Saved entries:

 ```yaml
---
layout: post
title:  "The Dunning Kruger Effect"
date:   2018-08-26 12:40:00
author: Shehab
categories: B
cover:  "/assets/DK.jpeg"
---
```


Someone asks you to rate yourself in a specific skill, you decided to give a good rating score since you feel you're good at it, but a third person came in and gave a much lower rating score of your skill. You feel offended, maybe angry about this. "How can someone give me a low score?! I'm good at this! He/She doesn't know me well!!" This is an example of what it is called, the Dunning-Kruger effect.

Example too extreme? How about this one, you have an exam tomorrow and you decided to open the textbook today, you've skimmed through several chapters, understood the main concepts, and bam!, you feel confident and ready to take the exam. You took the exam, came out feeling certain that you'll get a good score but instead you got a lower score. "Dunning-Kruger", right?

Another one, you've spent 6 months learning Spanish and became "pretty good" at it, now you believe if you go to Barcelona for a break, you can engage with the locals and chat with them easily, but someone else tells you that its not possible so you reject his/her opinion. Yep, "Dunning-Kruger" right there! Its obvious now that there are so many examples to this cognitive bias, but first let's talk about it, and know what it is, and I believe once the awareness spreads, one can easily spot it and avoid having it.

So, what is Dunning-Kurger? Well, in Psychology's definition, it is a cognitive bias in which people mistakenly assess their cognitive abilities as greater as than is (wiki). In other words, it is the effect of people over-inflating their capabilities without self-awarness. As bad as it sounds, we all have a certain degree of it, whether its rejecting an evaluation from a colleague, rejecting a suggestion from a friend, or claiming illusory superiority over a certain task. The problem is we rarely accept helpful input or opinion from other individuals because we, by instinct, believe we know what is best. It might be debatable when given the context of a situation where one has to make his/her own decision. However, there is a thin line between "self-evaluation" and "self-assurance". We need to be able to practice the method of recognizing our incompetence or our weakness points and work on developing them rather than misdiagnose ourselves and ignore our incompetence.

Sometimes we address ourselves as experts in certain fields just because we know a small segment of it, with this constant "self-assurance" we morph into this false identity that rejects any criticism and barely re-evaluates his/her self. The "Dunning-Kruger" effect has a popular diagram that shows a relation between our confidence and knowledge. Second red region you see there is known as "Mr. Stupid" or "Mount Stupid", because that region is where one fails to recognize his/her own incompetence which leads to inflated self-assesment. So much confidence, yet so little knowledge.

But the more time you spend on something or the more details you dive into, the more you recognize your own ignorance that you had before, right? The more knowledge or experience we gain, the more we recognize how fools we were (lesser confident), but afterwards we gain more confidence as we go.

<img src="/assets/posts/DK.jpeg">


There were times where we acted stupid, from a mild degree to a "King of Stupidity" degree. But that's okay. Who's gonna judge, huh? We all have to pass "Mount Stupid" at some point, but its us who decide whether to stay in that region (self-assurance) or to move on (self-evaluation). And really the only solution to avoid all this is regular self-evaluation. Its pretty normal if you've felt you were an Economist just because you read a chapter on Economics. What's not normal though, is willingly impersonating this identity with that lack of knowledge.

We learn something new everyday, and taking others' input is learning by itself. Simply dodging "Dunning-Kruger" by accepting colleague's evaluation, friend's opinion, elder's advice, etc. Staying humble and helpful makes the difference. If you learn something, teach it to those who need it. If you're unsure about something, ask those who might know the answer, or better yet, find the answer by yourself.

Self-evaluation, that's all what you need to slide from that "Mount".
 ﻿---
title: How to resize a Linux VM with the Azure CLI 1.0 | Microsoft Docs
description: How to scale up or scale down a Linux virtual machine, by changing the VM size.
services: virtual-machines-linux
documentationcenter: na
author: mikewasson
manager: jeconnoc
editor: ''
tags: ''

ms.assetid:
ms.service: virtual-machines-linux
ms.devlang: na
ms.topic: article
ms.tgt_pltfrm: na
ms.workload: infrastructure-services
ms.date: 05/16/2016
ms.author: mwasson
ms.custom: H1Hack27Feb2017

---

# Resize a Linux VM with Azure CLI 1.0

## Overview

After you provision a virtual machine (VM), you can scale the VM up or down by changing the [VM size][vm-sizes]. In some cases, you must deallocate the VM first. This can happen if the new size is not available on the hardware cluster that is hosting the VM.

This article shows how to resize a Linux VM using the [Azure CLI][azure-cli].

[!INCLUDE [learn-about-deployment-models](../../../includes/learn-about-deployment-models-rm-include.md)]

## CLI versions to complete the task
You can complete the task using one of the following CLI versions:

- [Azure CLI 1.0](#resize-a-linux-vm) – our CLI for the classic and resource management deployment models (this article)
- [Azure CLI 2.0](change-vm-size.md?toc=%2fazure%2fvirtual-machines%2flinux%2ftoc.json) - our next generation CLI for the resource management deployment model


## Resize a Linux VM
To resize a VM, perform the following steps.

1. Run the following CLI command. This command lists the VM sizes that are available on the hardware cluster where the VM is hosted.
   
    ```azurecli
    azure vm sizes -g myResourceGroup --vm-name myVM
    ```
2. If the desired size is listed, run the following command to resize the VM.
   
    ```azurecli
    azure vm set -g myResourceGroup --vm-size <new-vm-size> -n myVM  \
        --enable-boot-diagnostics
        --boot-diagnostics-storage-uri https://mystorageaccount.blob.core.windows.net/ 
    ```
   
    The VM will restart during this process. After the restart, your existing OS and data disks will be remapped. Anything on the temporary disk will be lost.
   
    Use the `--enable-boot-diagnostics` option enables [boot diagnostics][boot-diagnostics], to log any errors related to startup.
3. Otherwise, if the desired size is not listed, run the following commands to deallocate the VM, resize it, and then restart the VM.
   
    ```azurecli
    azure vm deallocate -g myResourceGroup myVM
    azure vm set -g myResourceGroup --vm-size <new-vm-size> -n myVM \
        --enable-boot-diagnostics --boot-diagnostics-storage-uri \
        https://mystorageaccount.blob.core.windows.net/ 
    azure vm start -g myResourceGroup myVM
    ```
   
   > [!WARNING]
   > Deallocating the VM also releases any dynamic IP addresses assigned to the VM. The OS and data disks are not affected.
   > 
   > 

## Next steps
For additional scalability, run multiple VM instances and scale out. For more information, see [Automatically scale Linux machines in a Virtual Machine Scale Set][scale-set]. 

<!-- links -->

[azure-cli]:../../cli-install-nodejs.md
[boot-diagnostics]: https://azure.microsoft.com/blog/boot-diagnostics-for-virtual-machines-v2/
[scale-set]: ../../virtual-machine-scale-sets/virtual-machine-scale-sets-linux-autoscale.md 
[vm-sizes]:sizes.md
...
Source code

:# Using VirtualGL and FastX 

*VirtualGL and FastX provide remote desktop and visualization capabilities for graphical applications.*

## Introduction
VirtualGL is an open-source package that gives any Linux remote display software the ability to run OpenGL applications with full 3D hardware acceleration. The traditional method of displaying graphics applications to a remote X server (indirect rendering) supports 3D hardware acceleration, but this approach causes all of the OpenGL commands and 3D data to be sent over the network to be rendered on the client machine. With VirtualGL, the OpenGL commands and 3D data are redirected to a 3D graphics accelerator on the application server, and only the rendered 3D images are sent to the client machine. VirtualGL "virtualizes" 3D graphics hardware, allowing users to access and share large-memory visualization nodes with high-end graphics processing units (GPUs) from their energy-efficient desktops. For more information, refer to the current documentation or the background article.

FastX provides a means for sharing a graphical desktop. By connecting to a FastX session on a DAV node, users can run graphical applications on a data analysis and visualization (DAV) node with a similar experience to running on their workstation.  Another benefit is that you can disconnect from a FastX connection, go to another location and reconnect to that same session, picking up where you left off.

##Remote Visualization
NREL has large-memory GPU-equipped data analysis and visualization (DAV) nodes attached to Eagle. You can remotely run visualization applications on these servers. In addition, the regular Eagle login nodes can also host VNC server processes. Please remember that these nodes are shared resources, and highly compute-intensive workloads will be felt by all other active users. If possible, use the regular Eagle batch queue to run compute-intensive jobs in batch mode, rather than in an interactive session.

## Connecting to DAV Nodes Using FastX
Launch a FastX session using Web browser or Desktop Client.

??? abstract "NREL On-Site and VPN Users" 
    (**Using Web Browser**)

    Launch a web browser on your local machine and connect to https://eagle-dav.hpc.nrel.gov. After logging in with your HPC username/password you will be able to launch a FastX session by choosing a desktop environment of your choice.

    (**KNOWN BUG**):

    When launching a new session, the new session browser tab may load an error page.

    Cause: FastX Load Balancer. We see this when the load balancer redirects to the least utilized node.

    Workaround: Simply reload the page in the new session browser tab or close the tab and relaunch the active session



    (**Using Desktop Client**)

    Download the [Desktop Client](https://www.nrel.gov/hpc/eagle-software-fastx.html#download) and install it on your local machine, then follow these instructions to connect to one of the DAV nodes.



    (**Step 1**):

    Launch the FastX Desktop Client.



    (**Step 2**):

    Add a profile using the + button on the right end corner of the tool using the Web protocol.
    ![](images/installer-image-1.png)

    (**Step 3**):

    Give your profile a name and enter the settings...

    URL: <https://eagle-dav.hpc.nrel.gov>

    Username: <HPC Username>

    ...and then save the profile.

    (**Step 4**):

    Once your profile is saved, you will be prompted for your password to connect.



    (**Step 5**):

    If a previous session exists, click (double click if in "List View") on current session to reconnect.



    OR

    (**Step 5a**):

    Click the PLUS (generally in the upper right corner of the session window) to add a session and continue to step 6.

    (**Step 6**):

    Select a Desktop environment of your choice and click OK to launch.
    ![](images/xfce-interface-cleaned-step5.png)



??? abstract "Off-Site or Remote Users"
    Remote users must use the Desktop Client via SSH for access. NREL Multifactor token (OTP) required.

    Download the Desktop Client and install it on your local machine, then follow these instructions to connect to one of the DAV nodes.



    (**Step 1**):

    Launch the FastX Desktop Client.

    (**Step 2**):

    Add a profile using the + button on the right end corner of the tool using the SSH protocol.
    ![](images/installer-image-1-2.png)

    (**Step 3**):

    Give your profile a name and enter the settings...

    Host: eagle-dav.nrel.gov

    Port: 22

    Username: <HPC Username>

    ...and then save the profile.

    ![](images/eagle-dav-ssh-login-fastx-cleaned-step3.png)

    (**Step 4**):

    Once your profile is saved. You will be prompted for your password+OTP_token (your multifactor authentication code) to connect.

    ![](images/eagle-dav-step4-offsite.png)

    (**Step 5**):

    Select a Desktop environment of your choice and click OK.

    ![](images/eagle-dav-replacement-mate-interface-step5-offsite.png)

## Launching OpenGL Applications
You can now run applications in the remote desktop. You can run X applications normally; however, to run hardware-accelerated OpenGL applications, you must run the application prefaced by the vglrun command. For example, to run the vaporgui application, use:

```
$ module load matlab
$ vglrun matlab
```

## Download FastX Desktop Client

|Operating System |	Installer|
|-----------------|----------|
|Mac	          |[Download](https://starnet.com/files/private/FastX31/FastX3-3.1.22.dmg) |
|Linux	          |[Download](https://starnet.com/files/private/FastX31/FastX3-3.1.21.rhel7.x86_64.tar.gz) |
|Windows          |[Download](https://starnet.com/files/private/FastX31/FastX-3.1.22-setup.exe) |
* * *
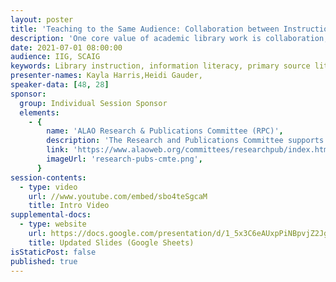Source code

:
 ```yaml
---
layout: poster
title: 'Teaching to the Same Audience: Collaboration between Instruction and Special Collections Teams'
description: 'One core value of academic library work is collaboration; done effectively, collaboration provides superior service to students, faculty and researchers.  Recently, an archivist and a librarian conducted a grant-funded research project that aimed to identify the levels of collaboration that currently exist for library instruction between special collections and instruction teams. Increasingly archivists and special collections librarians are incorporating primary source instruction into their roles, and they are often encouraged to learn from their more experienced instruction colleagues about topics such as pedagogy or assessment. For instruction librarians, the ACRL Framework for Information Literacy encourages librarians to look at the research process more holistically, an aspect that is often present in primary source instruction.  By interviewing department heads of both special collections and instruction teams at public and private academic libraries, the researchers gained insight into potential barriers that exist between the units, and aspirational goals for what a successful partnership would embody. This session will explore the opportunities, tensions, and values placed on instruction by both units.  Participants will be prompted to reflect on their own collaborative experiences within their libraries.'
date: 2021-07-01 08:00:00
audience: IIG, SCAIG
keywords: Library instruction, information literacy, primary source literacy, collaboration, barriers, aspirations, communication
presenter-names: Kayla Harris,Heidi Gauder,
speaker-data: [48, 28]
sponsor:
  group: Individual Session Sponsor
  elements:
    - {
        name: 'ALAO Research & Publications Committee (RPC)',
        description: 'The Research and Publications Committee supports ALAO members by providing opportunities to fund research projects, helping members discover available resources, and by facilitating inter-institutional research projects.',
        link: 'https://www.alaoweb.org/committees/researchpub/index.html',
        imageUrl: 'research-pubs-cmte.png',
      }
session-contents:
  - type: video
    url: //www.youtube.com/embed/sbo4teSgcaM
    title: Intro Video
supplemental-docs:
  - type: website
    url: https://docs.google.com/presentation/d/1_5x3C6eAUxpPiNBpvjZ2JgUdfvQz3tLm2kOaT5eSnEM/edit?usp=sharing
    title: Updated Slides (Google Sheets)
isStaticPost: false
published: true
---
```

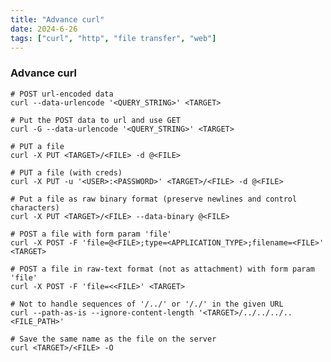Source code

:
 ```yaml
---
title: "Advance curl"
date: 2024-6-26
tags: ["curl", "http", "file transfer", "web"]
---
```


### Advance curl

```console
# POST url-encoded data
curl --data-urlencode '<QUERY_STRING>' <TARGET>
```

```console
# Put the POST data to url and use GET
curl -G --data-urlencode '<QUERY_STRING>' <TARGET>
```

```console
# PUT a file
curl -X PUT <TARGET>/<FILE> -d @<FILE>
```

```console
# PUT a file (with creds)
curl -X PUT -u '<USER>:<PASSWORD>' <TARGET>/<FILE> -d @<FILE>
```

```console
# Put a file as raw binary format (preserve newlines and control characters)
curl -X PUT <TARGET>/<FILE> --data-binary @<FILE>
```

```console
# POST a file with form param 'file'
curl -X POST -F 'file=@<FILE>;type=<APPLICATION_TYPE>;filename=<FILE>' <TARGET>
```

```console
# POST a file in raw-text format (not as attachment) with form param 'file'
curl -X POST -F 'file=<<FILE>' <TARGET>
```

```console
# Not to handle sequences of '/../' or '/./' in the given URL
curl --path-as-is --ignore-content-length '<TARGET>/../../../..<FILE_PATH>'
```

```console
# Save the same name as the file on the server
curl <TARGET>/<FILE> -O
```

Task goal:
An exact copy of the lines above, from the one containing "You can complete" through the one containing "## Resize a Linux VM", is the whole of the answer.

Result of this task:
You can complete the task using one of the following CLI versions:

- [Azure CLI 1.0](#resize-a-linux-vm) – our CLI for the classic and resource management deployment models (this article)
- [Azure CLI 2.0](change-vm-size.md?toc=%2fazure%2fvirtual-machines%2flinux%2ftoc.json) - our next generation CLI for the resource management deployment model


## Resize a Linux VM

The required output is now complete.